Um Cão no Meio do Caminho, Isabela Figueiredo

Figueiredo, Isabela (2022). Um Cão no Meio do Caminho. Lisboa: Editorial Caminho.

Nº de páginas: 296

Início da leitura: 18/11/2022

Fim da leitura: 19/11/2022

**SINOPSE**

"Este novo romance de Isabela Figueiredo, a que ela deu o sugestivo e justificado título de Um Cão no Meio do Caminho, conta-nos as histórias de um homem e de uma mulher que sofrem, cada um à sua maneira, um dos grandes males da vida moderna - a solidão.

Neles a solidão é a resposta aos violentos acidentes com que a vida os agrediu. As sociedades modernas vivem sobre a violência. Mas há quem a recuse, como é aqui o caso de José Viriato e da sua misteriosa vizinha, Beatriz, que todos conhecem como a Matadora. O acaso junta-os, como o leitor verificará com a leitura deste livro.

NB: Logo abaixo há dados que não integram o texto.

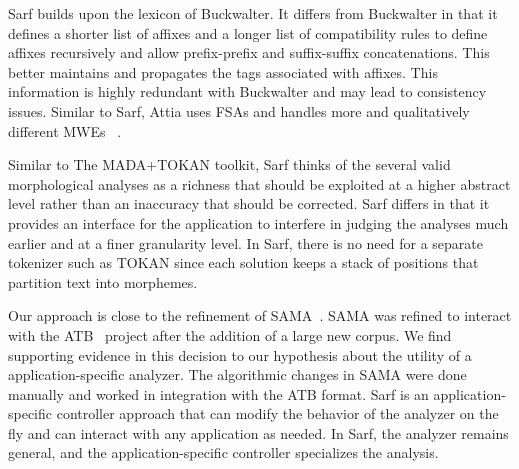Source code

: \documentclass[a4,12pt]{report}
\begin{document}
Sarf builds upon the lexicon of Buckwalter\cite{Buckwalter:02}.
It differs from Buckwalter in that it defines a shorter list of affixes
and a longer list of 
compatibility rules to define 
affixes recursively and allow 
prefix-prefix and suffix-suffix 
concatenations.
This better maintains and propagates 
the tags associated with affixes.  
This information is highly 
redundant with Buckwalter and may lead to consistency issues. 
Similar to Sarf, Attia uses FSAs and handles more and qualitatively different MWEs
~\cite{Attia:06,Attia:10}.


Similar to The MADA+TOKAN toolkit, Sarf thinks of
the several valid morphological analyses as a richness that 
should be exploited at a higher abstract level rather than
an inaccuracy that should be corrected. 
Sarf differs in that it provides an interface for the 
application to interfere in judging the analyses much earlier and
at a finer granularity level. 
In Sarf, there is no need for a separate tokenizer such as
TOKAN since each solution keeps a stack of positions
that partition text into morphemes.


Our approach is close to the refinement of SAMA~\cite{Maamouri:10}.
SAMA was refined to interact with
the ATB~\cite{Maamouri:04} project after the addition of a large 
new corpus. 
We find supporting evidence in this decision to our hypothesis
about the utility of a application-specific analyzer. 
The algorithmic changes in SAMA were
done manually and worked in integration with the ATB format. 
Sarf is an application-specific controller approach that can modify 
the behavior of the analyzer on the fly and can interact
with any application as needed. 
In Sarf, the analyzer remains general, and the 
application-specific controller specializes the analysis.
\end{document}
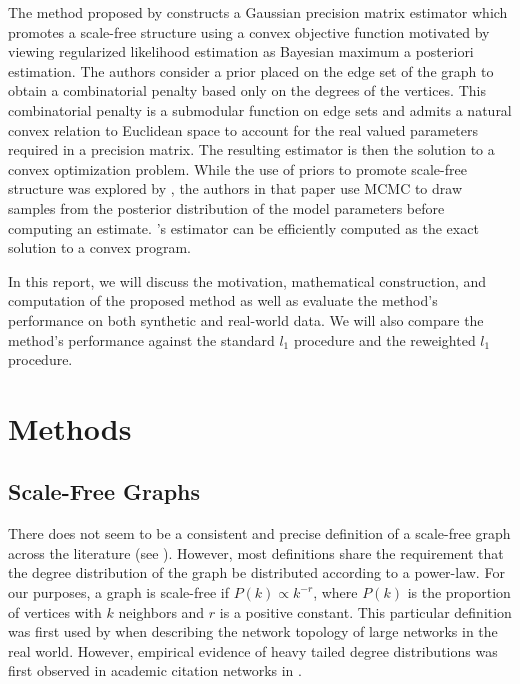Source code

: \documentclass{uwstat572}
\theoremstyle{remark}
\theoremstyle{definition}
\begin{document}
The method proposed by \cite{Defazio2012} constructs a Gaussian precision matrix estimator which promotes a scale-free structure using a convex objective function motivated by viewing regularized likelihood estimation as Bayesian maximum a posteriori estimation.  
The authors consider a prior placed on the edge set of the graph to obtain a combinatorial penalty based only on the degrees of the vertices. This combinatorial penalty is a submodular function on edge sets and admits a natural convex relation to Euclidean space to account for the real valued parameters required in a precision matrix. The resulting estimator is then the solution to a convex optimization problem. While the use of priors to promote scale-free structure was explored by \cite{sheridan2010}, the authors in that paper use MCMC to draw samples from the posterior distribution of the model parameters before computing an estimate.  \citet{Defazio2012}'s estimator can be efficiently computed as the exact solution to a convex program.

In this report, we will discuss the motivation, mathematical construction, and computation of the proposed method as well as evaluate the method's performance on both synthetic and real-world data.  We will also compare the method's performance against the standard $l_1$ procedure and the reweighted $l_1$ procedure.  

\section{Methods}

\subsection{Scale-Free Graphs}

There does not seem to be a consistent and precise definition of a scale-free graph across the literature (see \citep{li2005}).  However, most definitions share the requirement that the degree distribution of the graph be distributed according to a power-law. For our purposes, a graph is scale-free if $P(k) \propto k^{-r}$, where $P(k)$ is the proportion of vertices with $k$ neighbors and $r$ is a positive constant.  This particular definition was first used by \cite{Barabasi99} when describing the network topology of large networks in the real world.  However, empirical evidence of heavy tailed degree distributions was first observed in academic citation networks in \citep{de1965networks}.
\end{document}
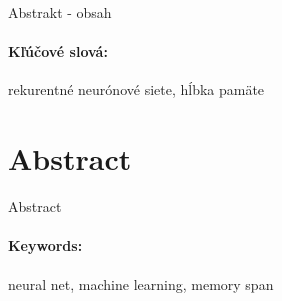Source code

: \documentclass[12pt, oneside]{book}
\begin{document}
Abstrakt - obsah
 

\paragraph*{Kľúčové slová:} rekurentné neurónové siete, hĺbka pamäte


\newpage 
\section*{Abstract}

Abstract


\paragraph*{Keywords:} neural net, machine learning, memory span


%
%



\newpage 

\tableofcontents



\newpage 

\listoffigures


\mainmatter


 







\end{document}
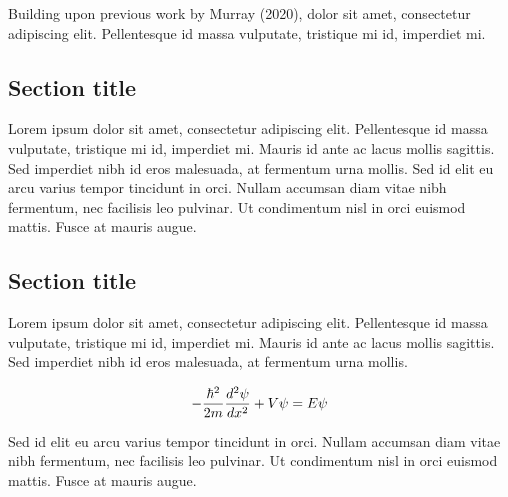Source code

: \documentclass[
]{hdsr}
\begin{document}
Building upon previous work by Murray (2020), dolor sit amet,
consectetur adipiscing elit. Pellentesque id massa vulputate, tristique
mi id, imperdiet mi.

\hypertarget{section-title}{%
\subsection{Section title}\label{section-title}}

Lorem ipsum dolor sit amet, consectetur adipiscing elit. Pellentesque id
massa vulputate, tristique mi id, imperdiet mi. Mauris id ante ac lacus
mollis sagittis. Sed imperdiet nibh id eros malesuada, at fermentum urna
mollis. Sed id elit eu arcu varius tempor tincidunt in orci. Nullam
accumsan diam vitae nibh fermentum, nec facilisis leo pulvinar. Ut
condimentum nisl in orci euismod mattis. Fusce at mauris augue.

\hypertarget{section-title-1}{%
\subsection{Section title}\label{section-title-1}}

Lorem ipsum dolor sit amet, consectetur adipiscing elit. Pellentesque id
massa vulputate, tristique mi id, imperdiet mi. Mauris id ante ac lacus
mollis sagittis. Sed imperdiet nibh id eros malesuada, at fermentum urna
mollis.

\[
-\frac{\hbar^2}{2m} \frac{d^2 \psi}{dx^2} + V\psi = E\psi\\
\]

Sed id elit eu arcu varius tempor tincidunt in orci. Nullam accumsan
diam vitae nibh fermentum, nec facilisis leo pulvinar. Ut condimentum
nisl in orci euismod mattis. Fusce at mauris augue.
\end{document}
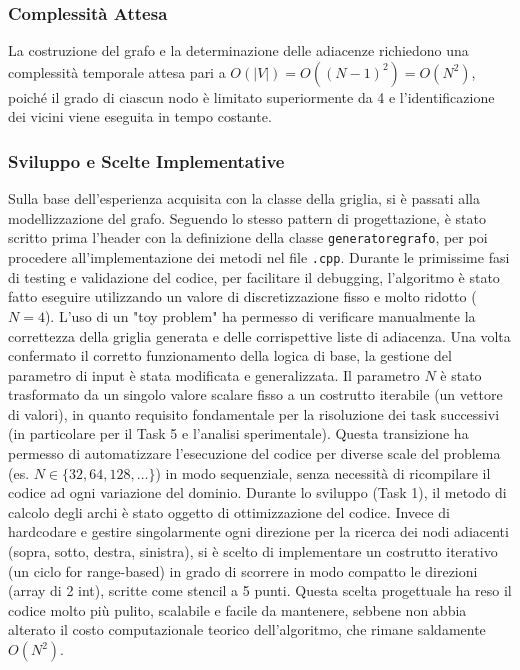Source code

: \documentclass[twocolumn]{article}
\begin{document}
\subsubsection{Complessit\`a Attesa}
La costruzione del grafo e la determinazione delle adiacenze richiedono una complessit\`a temporale attesa pari a $O(|V|) = O((N-1)^2) = O(N^2)$, poich\'e il grado di ciascun nodo \`e limitato superiormente da 4 e l'identificazione dei vicini viene eseguita in tempo costante.

\subsubsection{Sviluppo e Scelte Implementative}
Sulla base dell'esperienza acquisita con la classe della griglia, si è passati alla modellizzazione del grafo. Seguendo lo stesso pattern di progettazione, è stato scritto prima l'header con la definizione della classe \texttt{generatoregrafo}, per poi procedere all'implementazione dei metodi nel file \texttt{.cpp}. 
Durante le primissime fasi di testing e validazione del codice, per facilitare il debugging, l'algoritmo è stato fatto eseguire utilizzando un valore di discretizzazione fisso e molto ridotto ($N=4$). L'uso di un "toy problem" ha permesso di verificare manualmente la correttezza della griglia generata e delle corrispettive liste di adiacenza. 
Una volta confermato il corretto funzionamento della logica di base, la gestione del parametro di input è stata modificata e generalizzata. Il parametro $N$ è stato trasformato da un singolo valore scalare fisso a un costrutto iterabile (un vettore di valori), in quanto requisito fondamentale per la risoluzione dei task successivi 
(in particolare per il Task 5 e l'analisi sperimentale). Questa transizione ha permesso di automatizzare l'esecuzione del codice per diverse scale del problema (es. $N \in \{32, 64, 128, \dots\}$) in modo sequenziale, senza necessità di ricompilare il codice ad ogni variazione del dominio.
Durante lo sviluppo (Task 1), il metodo di calcolo degli archi è stato oggetto di ottimizzazione del codice. Invece di hardcodare e gestire singolarmente ogni direzione per la ricerca dei nodi adiacenti (sopra, sotto, destra, sinistra), si è scelto di implementare un costrutto iterativo (un ciclo for range-based) in grado di scorrere in modo compatto
le direzioni (array di 2 int), scritte come stencil a 5 punti. Questa scelta progettuale ha reso il codice molto più pulito, scalabile e facile da mantenere, sebbene non abbia alterato il costo computazionale teorico dell'algoritmo, che rimane saldamente $O(N^2)$.
\end{document}
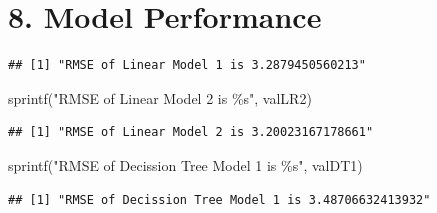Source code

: \documentclass[
]{article}
\newenvironment{Shaded}{\begin{snugshade}}{\end{snugshade}}
\newcommand{\CommentTok}[1]{\textcolor[rgb]{0.56,0.35,0.01}{\textit{#1}}}
\newcommand{\FunctionTok}[1]{\textcolor[rgb]{0.00,0.00,0.00}{#1}}
\newcommand{\NormalTok}[1]{#1}
\newcommand{\OtherTok}[1]{\textcolor[rgb]{0.56,0.35,0.01}{#1}}
\newcommand{\SpecialCharTok}[1]{\textcolor[rgb]{0.00,0.00,0.00}{#1}}
\newcommand{\StringTok}[1]{\textcolor[rgb]{0.31,0.60,0.02}{#1}}
\begin{document}
\hypertarget{model-performance}{%
\section{8. Model Performance}\label{model-performance}}

\begin{Shaded}
\end{Shaded}

\begin{verbatim}
## [1] "RMSE of Linear Model 1 is 3.2879450560213"
\end{verbatim}

\begin{Shaded}
\begin{Highlighting}[]
\FunctionTok{sprintf}\NormalTok{(}\StringTok{"RMSE of Linear Model 2 is \%s"}\NormalTok{, valLR2)}
\end{Highlighting}
\end{Shaded}

\begin{verbatim}
## [1] "RMSE of Linear Model 2 is 3.20023167178661"
\end{verbatim}

\begin{Shaded}
\begin{Highlighting}[]
\FunctionTok{sprintf}\NormalTok{(}\StringTok{"RMSE of Decission Tree Model 1 is \%s"}\NormalTok{, valDT1)}
\end{Highlighting}
\end{Shaded}

\begin{verbatim}
## [1] "RMSE of Decission Tree Model 1 is 3.48706632413932"
\end{verbatim}
\end{document}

Que resultado obtemos quando se juntam duas solidões? É esta a questão que este novo romance da autora do aclamado A Gorda vem equacionar, deixando a resposta ao critério de cada leitor. Eventualmente um cão pode ajudar."
Que livro tão, mas tão bom! Se já tinha gostado de A Gorda, este correspondeu e ultrapassou quaisquer expetativas criadas. 
Primeiro: as canções sugeridas na ficha técnica para nos acompanharem durante a leitura enquanto "som ambiente" são, já de si, uma excelente companhia e um estímulo à leitura. A música tem o poder de me ajudar a relaxar, a descontrair, criando, assim, o ambiente ideal à concentração na leitura.
Segundo: a abertura da narrativa: "O futuro não está escrito (...) O futuro está em aberto até à sua revelação, cujo calendário desconheço. A surpresa é que nos catapulta para o passo seguinte. Um encontro inesperado, um acidente, uma história…"
Terceiro: duas personagens riquíssimas: a vizinha do narrador, que prende a sua solidão à dele quando lhe conta o seu caso de amor decorrido "há muito tempo", que é uma mulher solitária, uma acumuladora de lixo, lixo esse que são as suas recordações, especialmente da mãe, junto com as fotos que tirou e que continua a tirar, que guarda religiosamente, tudo muito organizado, em caixas. As histórias "fortes" dela, do seu passado, que ele escuta com interesse, porque "gostava de uma boa história". Depois, temos o narrador, um homem igualmente solitário, por opção, que vive apenas com os seus cães e que, durante a noite, vasculha os contentores do lixo à procura de "coisas" que possa vender. Enquanto nos é descrito o dia a dia destas personagens, vamos (re)conhecendo as ruas da Margem Sul, de 2019.
Quarto: a narrativa é magnífica. O passado é recuperado através de analepses, através de conversas entre estas duas personagens, uma vez que "A memória de cada um é o seu bilhete de identidade íntimo": os dramas familiares do narrador, o divórcio dos pais, a entrega da mãe ao álcool, o resgate de "um cão no meio do caminho", a morte da mãe, a mudança para casa da avó, o seu amor pelos animais, a necessidade de ser livre… são muitas as recordações. Também aqui surge a perspetiva histórica sobre a cidade da sua infância: a visão crítica dos "de cá" em relação aos "retornados" (que o ajudaram a resgatar o cão ferido, a quem chamou, mais tarde, Cristo), como "os que têm o rei na barriga", "uns vândalos", enxotados pelos vizinhos...
Quinto: a elegância da linguagem, a oralidade das "gentes" que nos vão sendo descritas, sempre sem momentos mortos, adensando o interesse do leitor a cada passagem.
Poderia continuar a enumerar qualidades, que são muitas, mas não quero adiantar mais sobre este magnífico livro.
Um livro que não pode mesmo deixar de ler!